Si bien esas decisiones votadas en comisión han generado amplio rechazo entre líderes políticos y sociales, esas voces han sido bastante menos claras entre los otros miembros de la convención constitucional. El equipo de gobierno de Boric ha intentado mantenerse alejado de la polémica, como si el contenido de la nueva constitución no fuera sumamente importante para lo que ellos podrán hacer una vez que lleguen a La Moneda.  De hecho, en vez de explicitar de forma clara e inequívoca su posición sobre los derechos de propiedad, los derechos mineros, el tipo de gobierno que tendrá el país o la conveniencia de revisar tratados internacionales existentes, el presidente electo y su equipo han optado por un conveniente pero preocupante silencio. 

Es inconcebible que Boric y su equipo no tengan una postura sobre si Chile debiese tener un congreso unicameral o uno bicameral. No se puede entender que un gobierno que debe enviar señales que tranquilicen a los actores económicos guarde silencio sobre las normas que han sido votadas favorablemente en las comisiones de la convención. Es verdad que el gobierno debe respetar las decisiones de la convención y que, al final del día, será la ciudadanía la que decida si acepta o rechaza la propuesta de nueva constitución que entregue la convención. Pero parece lógico imaginar que el gobierno de Boric querrá que la convención produzca un texto que sea aprobado por la ciudadanía. Un rechazo a la nueva constitución sería también una profunda derrota para Boric y su gobierno. Por eso, Boric debiera estar profundamente interesado en que el contenido de esa constitución sea “aprobable” para una mayoría y, por cierto, permita que el país pueda avanzar por un sendero de consolidación democrática y desarrollo económico que permita satisfacer las altas expectativas que tienen los chilenos. 

Si la constitución es rechazada en el plebiscito de salida o si es aprobada con artículos que pongan al país en un sendero de estancamiento económico y de inseguridad jurídica, el primer gran damnificado político será el propio gobierno de Boric.  Si el país rechaza la propuesta de constitución y Boric se ve obligado a buscar un camino alternativo para reformar la constitución actual, su cuatrienio será consumido por un proceso constituyente fracasado.

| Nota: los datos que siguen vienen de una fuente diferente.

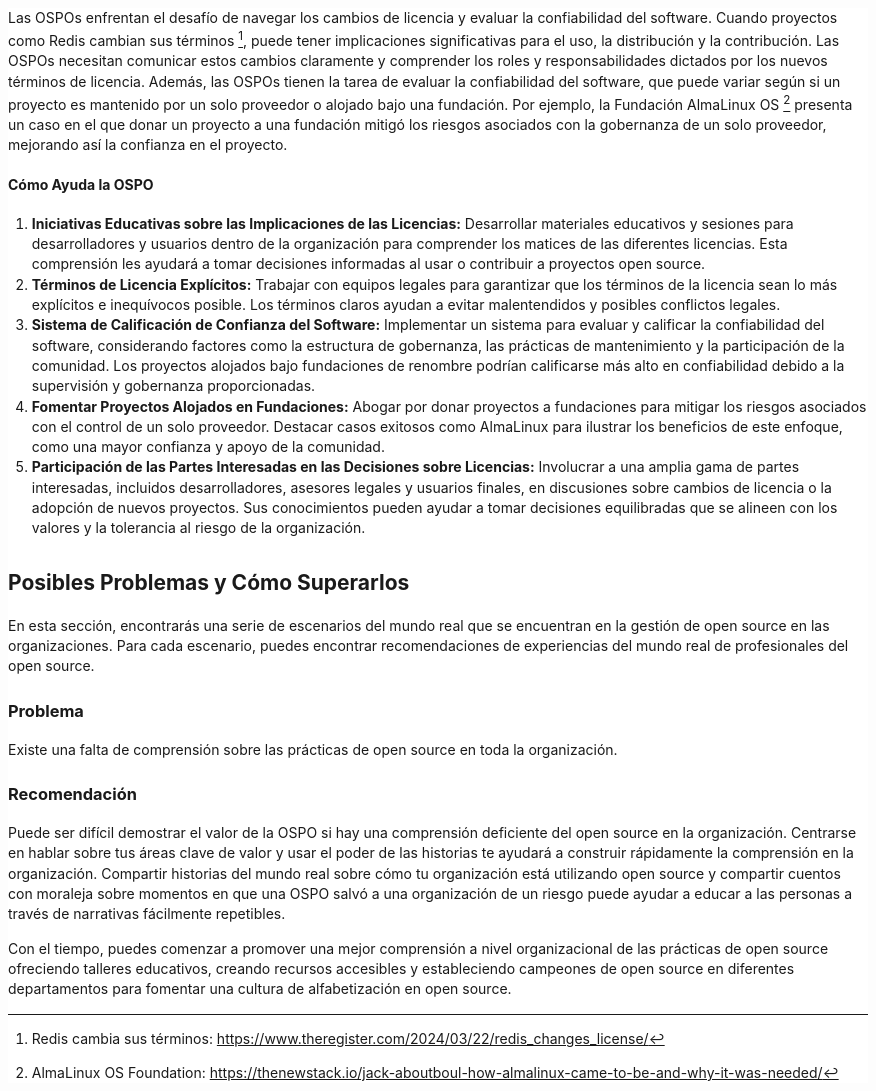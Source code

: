  Las OSPOs enfrentan el desafío de navegar los cambios de licencia y evaluar la confiabilidad del software. Cuando proyectos como Redis cambian sus términos [^7], puede tener implicaciones significativas para el uso, la distribución y la contribución. Las OSPOs necesitan comunicar estos cambios claramente y comprender los roles y responsabilidades dictados por los nuevos términos de licencia. Además, las OSPOs tienen la tarea de evaluar la confiabilidad del software, que puede variar según si un proyecto es mantenido por un solo proveedor o alojado bajo una fundación. Por ejemplo, la Fundación AlmaLinux OS [^8] presenta un caso en el que donar un proyecto a una fundación mitigó los riesgos asociados con la gobernanza de un solo proveedor, mejorando así la confianza en el proyecto.

#### Cómo Ayuda la OSPO

1. **Iniciativas Educativas sobre las Implicaciones de las Licencias:** Desarrollar materiales educativos y sesiones para desarrolladores y usuarios dentro de la organización para comprender los matices de las diferentes licencias. Esta comprensión les ayudará a tomar decisiones informadas al usar o contribuir a proyectos open source.
2. **Términos de Licencia Explícitos:** Trabajar con equipos legales para garantizar que los términos de la licencia sean lo más explícitos e inequívocos posible. Los términos claros ayudan a evitar malentendidos y posibles conflictos legales.
3. **Sistema de Calificación de Confianza del Software:** Implementar un sistema para evaluar y calificar la confiabilidad del software, considerando factores como la estructura de gobernanza, las prácticas de mantenimiento y la participación de la comunidad. Los proyectos alojados bajo fundaciones de renombre podrían calificarse más alto en confiabilidad debido a la supervisión y gobernanza proporcionadas.
4. **Fomentar Proyectos Alojados en Fundaciones:** Abogar por donar proyectos a fundaciones para mitigar los riesgos asociados con el control de un solo proveedor. Destacar casos exitosos como AlmaLinux para ilustrar los beneficios de este enfoque, como una mayor confianza y apoyo de la comunidad.
5. **Participación de las Partes Interesadas en las Decisiones sobre Licencias:** Involucrar a una amplia gama de partes interesadas, incluidos desarrolladores, asesores legales y usuarios finales, en discusiones sobre cambios de licencia o la adopción de nuevos proyectos. Sus conocimientos pueden ayudar a tomar decisiones equilibradas que se alineen con los valores y la tolerancia al riesgo de la organización.


## Posibles Problemas y Cómo Superarlos

En esta sección, encontrarás una serie de escenarios del mundo real que se encuentran en la gestión de open source en las organizaciones. Para cada escenario, puedes encontrar recomendaciones de experiencias del mundo real de profesionales del open source.

### Problema

Existe una falta de comprensión sobre las prácticas de open source en toda la organización.

### Recomendación

Puede ser difícil demostrar el valor de la OSPO si hay una comprensión deficiente del open source en la organización. Centrarse en hablar sobre tus áreas clave de valor y usar el poder de las historias te ayudará a construir rápidamente la comprensión en la organización. Compartir historias del mundo real sobre cómo tu organización está utilizando open source y compartir cuentos con moraleja sobre momentos en que una OSPO salvó a una organización de un riesgo puede ayudar a educar a las personas a través de narrativas fácilmente repetibles.

Con el tiempo, puedes comenzar a promover una mejor comprensión a nivel organizacional de las prácticas de open source ofreciendo talleres educativos, creando recursos accesibles y estableciendo campeones de open source en diferentes departamentos para fomentar una cultura de alfabetización en open source.


[^1]: Informe sobre el valor empresarial de la OSPO: https://www.linuxfoundation.org/research/business-value-of-ospo
[^2]: Informe de Análisis de Riesgos y Seguridad de Open Source de Synopsys 2024: https://www.synopsys.com/content/dam/synopsys/sig-assets/reports/rep-ossra-2024.pdf
[^3]: Estudio de Harvard Business School: https://www.hbs.edu/ris/Publication%20Files/24-038_51f8444f-502c-4139-8bf2-56eb4b65c58a.pdf
[^4]: Estudio de OpenForum Europe: https://openforumeurope.org/publications/study-about-the-impact-of-open-source-software-and-hardware-on-technological-independence-competitiveness-and-innovation-in-the-eu-economy/
[^5]: Ataque de ingeniería social dirigido a xz/liblzma: https://research.swtch.com/xz-timeline
[^6]: OpenSSF Scorecard: https://scorecard.dev/
[^7]: Redis cambia sus términos: https://www.theregister.com/2024/03/22/redis_changes_license/
[^8]: AlmaLinux OS Foundation: https://thenewstack.io/jack-aboutboul-how-almalinux-came-to-be-and-why-it-was-needed/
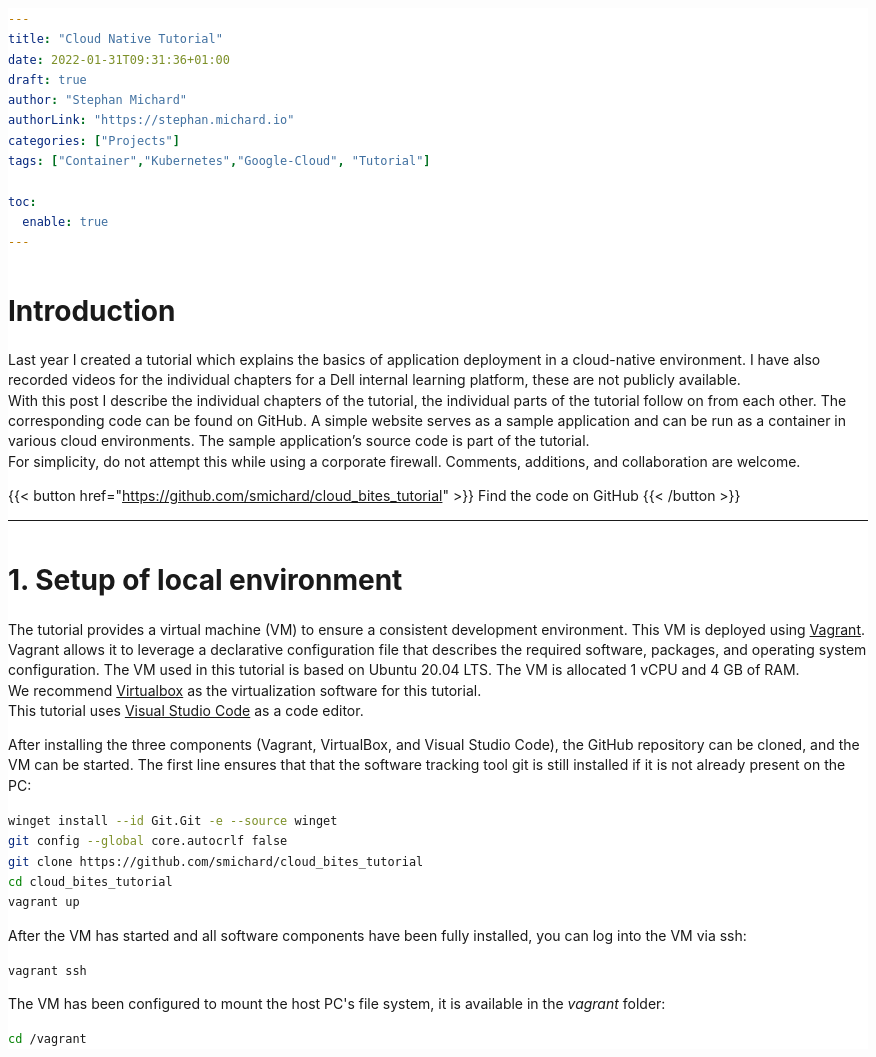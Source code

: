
```yaml
---
title: "Cloud Native Tutorial"
date: 2022-01-31T09:31:36+01:00
draft: true
author: "Stephan Michard"
authorLink: "https://stephan.michard.io"
categories: ["Projects"]
tags: ["Container","Kubernetes","Google-Cloud", "Tutorial"]

toc:
  enable: true
---
```


# Introduction
Last year I created a tutorial which explains the basics of application deployment in a cloud-native environment. I have also recorded videos for the individual chapters for a Dell internal learning platform, these are not publicly available.   
With this post I describe the individual chapters of the tutorial, the individual parts of the tutorial follow on from each other. The corresponding code can be found on GitHub. A simple website serves as a sample application and can be run as a container in various cloud environments. The sample application’s source code is part of the tutorial.  
For simplicity, do not attempt this while using a corporate firewall. Comments, additions, and collaboration are welcome.

{{< button href="https://github.com/smichard/cloud_bites_tutorial" >}} Find the code on GitHub {{< /button >}}  
***
# 1. Setup of local environment
The tutorial provides a virtual machine (VM) to ensure a consistent development environment. This VM is deployed using [Vagrant](https://www.vagrantup.com/). Vagrant allows it to leverage a declarative configuration file that describes the required software, packages, and operating system configuration. The VM used in this tutorial is based on Ubuntu 20.04 LTS. The VM is allocated 1 vCPU and 4 GB of RAM.  
We recommend [Virtualbox](https://www.virtualbox.org/) as the virtualization software for this tutorial.  
This tutorial uses [Visual Studio Code](https://code.visualstudio.com/) as a code editor.  

After installing the three components (Vagrant, VirtualBox, and Visual Studio Code), the GitHub repository can be cloned, and the VM can be started. The first line ensures that that the software tracking tool git is still installed if it is not already present on the PC:
```bash
winget install --id Git.Git -e --source winget
git config --global core.autocrlf false
git clone https://github.com/smichard/cloud_bites_tutorial
cd cloud_bites_tutorial
vagrant up
```
After the VM has started and all software components have been fully installed, you can log into the VM via ssh: 
```bash
vagrant ssh
```
The VM has been configured to mount the host PC's file system, it is available in the *vagrant* folder:
```bash
cd /vagrant
```
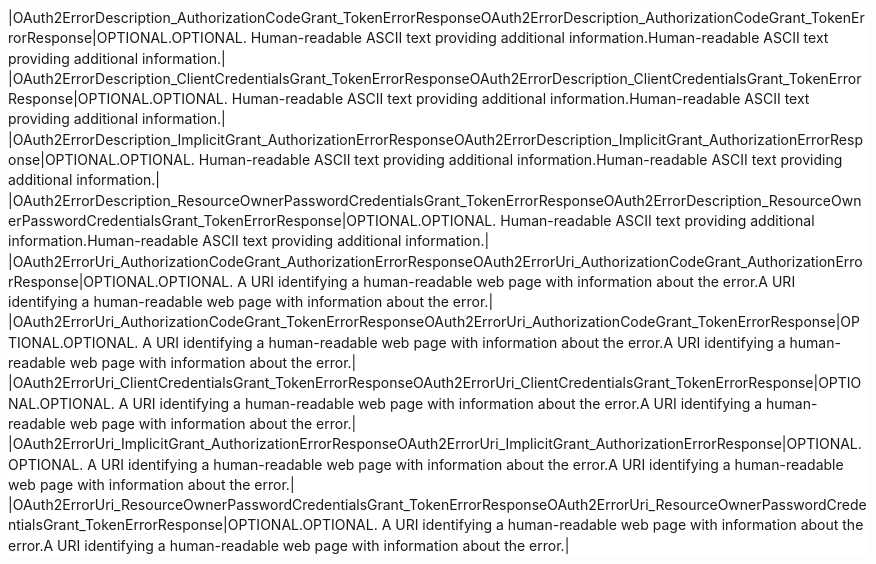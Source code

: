 |<span data-ttu-id="ab8d0-424">OAuth2ErrorDescription_AuthorizationCodeGrant_TokenErrorResponse</span><span class="sxs-lookup"><span data-stu-id="ab8d0-424">OAuth2ErrorDescription_AuthorizationCodeGrant_TokenErrorResponse</span></span>|<span data-ttu-id="ab8d0-425">OPTIONAL.</span><span class="sxs-lookup"><span data-stu-id="ab8d0-425">OPTIONAL.</span></span> <span data-ttu-id="ab8d0-426">Human-readable ASCII text providing additional information.</span><span class="sxs-lookup"><span data-stu-id="ab8d0-426">Human-readable ASCII text providing additional information.</span></span>|  
|<span data-ttu-id="ab8d0-427">OAuth2ErrorDescription_ClientCredentialsGrant_TokenErrorResponse</span><span class="sxs-lookup"><span data-stu-id="ab8d0-427">OAuth2ErrorDescription_ClientCredentialsGrant_TokenErrorResponse</span></span>|<span data-ttu-id="ab8d0-428">OPTIONAL.</span><span class="sxs-lookup"><span data-stu-id="ab8d0-428">OPTIONAL.</span></span> <span data-ttu-id="ab8d0-429">Human-readable ASCII text providing additional information.</span><span class="sxs-lookup"><span data-stu-id="ab8d0-429">Human-readable ASCII text providing additional information.</span></span>|  
|<span data-ttu-id="ab8d0-430">OAuth2ErrorDescription_ImplicitGrant_AuthorizationErrorResponse</span><span class="sxs-lookup"><span data-stu-id="ab8d0-430">OAuth2ErrorDescription_ImplicitGrant_AuthorizationErrorResponse</span></span>|<span data-ttu-id="ab8d0-431">OPTIONAL.</span><span class="sxs-lookup"><span data-stu-id="ab8d0-431">OPTIONAL.</span></span> <span data-ttu-id="ab8d0-432">Human-readable ASCII text providing additional information.</span><span class="sxs-lookup"><span data-stu-id="ab8d0-432">Human-readable ASCII text providing additional information.</span></span>|  
|<span data-ttu-id="ab8d0-433">OAuth2ErrorDescription_ResourceOwnerPasswordCredentialsGrant_TokenErrorResponse</span><span class="sxs-lookup"><span data-stu-id="ab8d0-433">OAuth2ErrorDescription_ResourceOwnerPasswordCredentialsGrant_TokenErrorResponse</span></span>|<span data-ttu-id="ab8d0-434">OPTIONAL.</span><span class="sxs-lookup"><span data-stu-id="ab8d0-434">OPTIONAL.</span></span> <span data-ttu-id="ab8d0-435">Human-readable ASCII text providing additional information.</span><span class="sxs-lookup"><span data-stu-id="ab8d0-435">Human-readable ASCII text providing additional information.</span></span>|  
|<span data-ttu-id="ab8d0-436">OAuth2ErrorUri_AuthorizationCodeGrant_AuthorizationErrorResponse</span><span class="sxs-lookup"><span data-stu-id="ab8d0-436">OAuth2ErrorUri_AuthorizationCodeGrant_AuthorizationErrorResponse</span></span>|<span data-ttu-id="ab8d0-437">OPTIONAL.</span><span class="sxs-lookup"><span data-stu-id="ab8d0-437">OPTIONAL.</span></span> <span data-ttu-id="ab8d0-438">A URI identifying a human-readable web page with information about the error.</span><span class="sxs-lookup"><span data-stu-id="ab8d0-438">A URI identifying a human-readable web page with information about the error.</span></span>|  
|<span data-ttu-id="ab8d0-439">OAuth2ErrorUri_AuthorizationCodeGrant_TokenErrorResponse</span><span class="sxs-lookup"><span data-stu-id="ab8d0-439">OAuth2ErrorUri_AuthorizationCodeGrant_TokenErrorResponse</span></span>|<span data-ttu-id="ab8d0-440">OPTIONAL.</span><span class="sxs-lookup"><span data-stu-id="ab8d0-440">OPTIONAL.</span></span> <span data-ttu-id="ab8d0-441">A URI identifying a human-readable web page with information about the error.</span><span class="sxs-lookup"><span data-stu-id="ab8d0-441">A URI identifying a human-readable web page with information about the error.</span></span>|  
|<span data-ttu-id="ab8d0-442">OAuth2ErrorUri_ClientCredentialsGrant_TokenErrorResponse</span><span class="sxs-lookup"><span data-stu-id="ab8d0-442">OAuth2ErrorUri_ClientCredentialsGrant_TokenErrorResponse</span></span>|<span data-ttu-id="ab8d0-443">OPTIONAL.</span><span class="sxs-lookup"><span data-stu-id="ab8d0-443">OPTIONAL.</span></span> <span data-ttu-id="ab8d0-444">A URI identifying a human-readable web page with information about the error.</span><span class="sxs-lookup"><span data-stu-id="ab8d0-444">A URI identifying a human-readable web page with information about the error.</span></span>|  
|<span data-ttu-id="ab8d0-445">OAuth2ErrorUri_ImplicitGrant_AuthorizationErrorResponse</span><span class="sxs-lookup"><span data-stu-id="ab8d0-445">OAuth2ErrorUri_ImplicitGrant_AuthorizationErrorResponse</span></span>|<span data-ttu-id="ab8d0-446">OPTIONAL.</span><span class="sxs-lookup"><span data-stu-id="ab8d0-446">OPTIONAL.</span></span> <span data-ttu-id="ab8d0-447">A URI identifying a human-readable web page with information about the error.</span><span class="sxs-lookup"><span data-stu-id="ab8d0-447">A URI identifying a human-readable web page with information about the error.</span></span>|  
|<span data-ttu-id="ab8d0-448">OAuth2ErrorUri_ResourceOwnerPasswordCredentialsGrant_TokenErrorResponse</span><span class="sxs-lookup"><span data-stu-id="ab8d0-448">OAuth2ErrorUri_ResourceOwnerPasswordCredentialsGrant_TokenErrorResponse</span></span>|<span data-ttu-id="ab8d0-449">OPTIONAL.</span><span class="sxs-lookup"><span data-stu-id="ab8d0-449">OPTIONAL.</span></span> <span data-ttu-id="ab8d0-450">A URI identifying a human-readable web page with information about the error.</span><span class="sxs-lookup"><span data-stu-id="ab8d0-450">A URI identifying a human-readable web page with information about the error.</span></span>|  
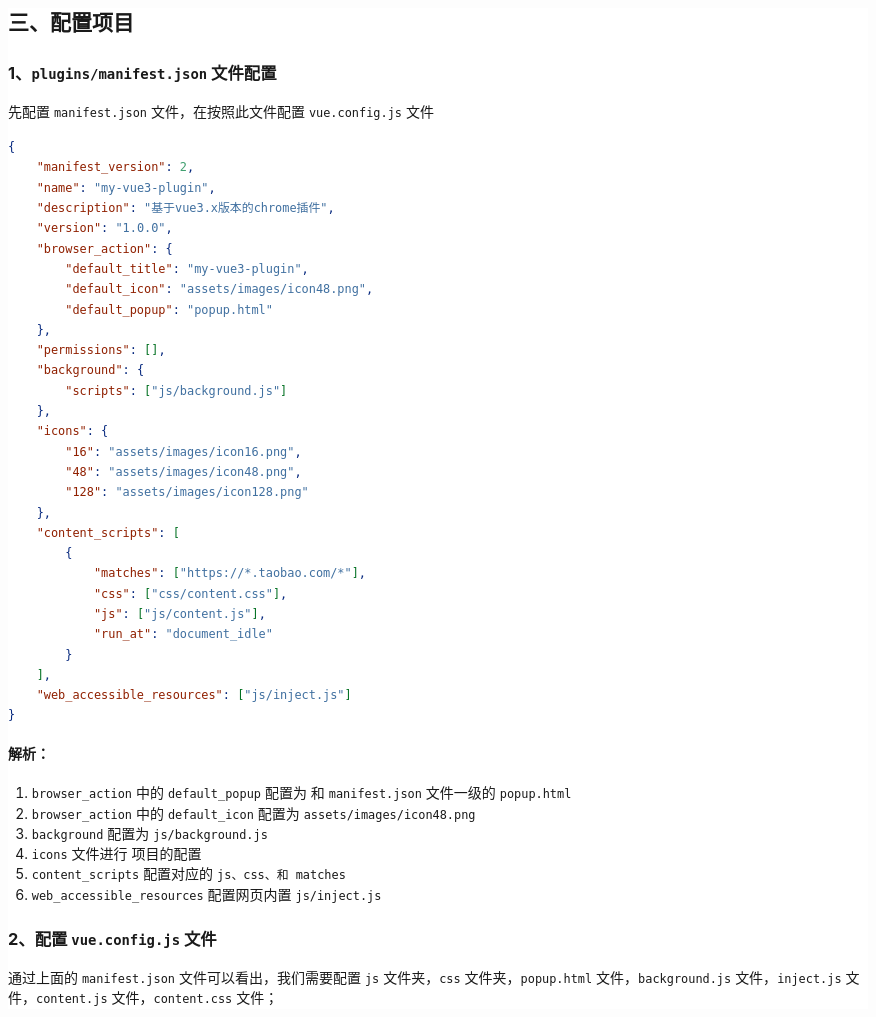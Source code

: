 ## 三、配置项目

### 1、`plugins/manifest.json` 文件配置

先配置 `manifest.json` 文件，在按照此文件配置 `vue.config.js` 文件

```json
{
	"manifest_version": 2,
	"name": "my-vue3-plugin",
	"description": "基于vue3.x版本的chrome插件",
	"version": "1.0.0",
	"browser_action": {
		"default_title": "my-vue3-plugin",
		"default_icon": "assets/images/icon48.png",
		"default_popup": "popup.html"
	},
	"permissions": [],
	"background": {
		"scripts": ["js/background.js"]
	},
	"icons": {
		"16": "assets/images/icon16.png",
		"48": "assets/images/icon48.png",
		"128": "assets/images/icon128.png"
	},
	"content_scripts": [
		{
			"matches": ["https://*.taobao.com/*"],
			"css": ["css/content.css"],
			"js": ["js/content.js"],
			"run_at": "document_idle"
		}
	],
	"web_accessible_resources": ["js/inject.js"]
}

```

#### 解析：

1. `browser_action` 中的 `default_popup` 配置为 和 `manifest.json` 文件一级的 `popup.html`
2. `browser_action` 中的 `default_icon` 配置为 `assets/images/icon48.png`
3. `background` 配置为 `js/background.js`
4. `icons` 文件进行 项目的配置
5. `content_scripts` 配置对应的 `js、css、和 matches`
6. `web_accessible_resources` 配置网页内置 `js/inject.js`

### 2、配置 `vue.config.js` 文件

通过上面的 `manifest.json` 文件可以看出，我们需要配置 `js` 文件夹，`css` 文件夹，`popup.html` 文件，`background.js` 文件，`inject.js` 文件，`content.js` 文件，`content.css` 文件；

Si, en cambio, la nueva constitución genera inseguridad jurídica, los próximos años estarán marcados por un estancamiento económico que golpeará, como ya hemos visto en años anteriores, la aprobación y el apoyo al gobierno. 

Hasta ahora, el gobierno entrante ha intentado sacarle el cuerpo a la necesidad de fijar posturas sobre lo que pasa en la convención constitucional y sobre las normas que ya han sido votadas en comisión. Porque muchos de sus partidarios apoyan esas normas y muchos de los actores sociales y políticos relevantes del país las rechazan, Boric ha querido mantenerse alejado de esa polémica. Pero como el próximo gobierno tendrá su futuro amarrado al éxito del proceso constituyente y al contenido de la nueva constitución, más temprano que tarde, Boric deberá fijar postura sobre las controvertidas normas que ya han sido votadas por las comisiones de la convención constitucional.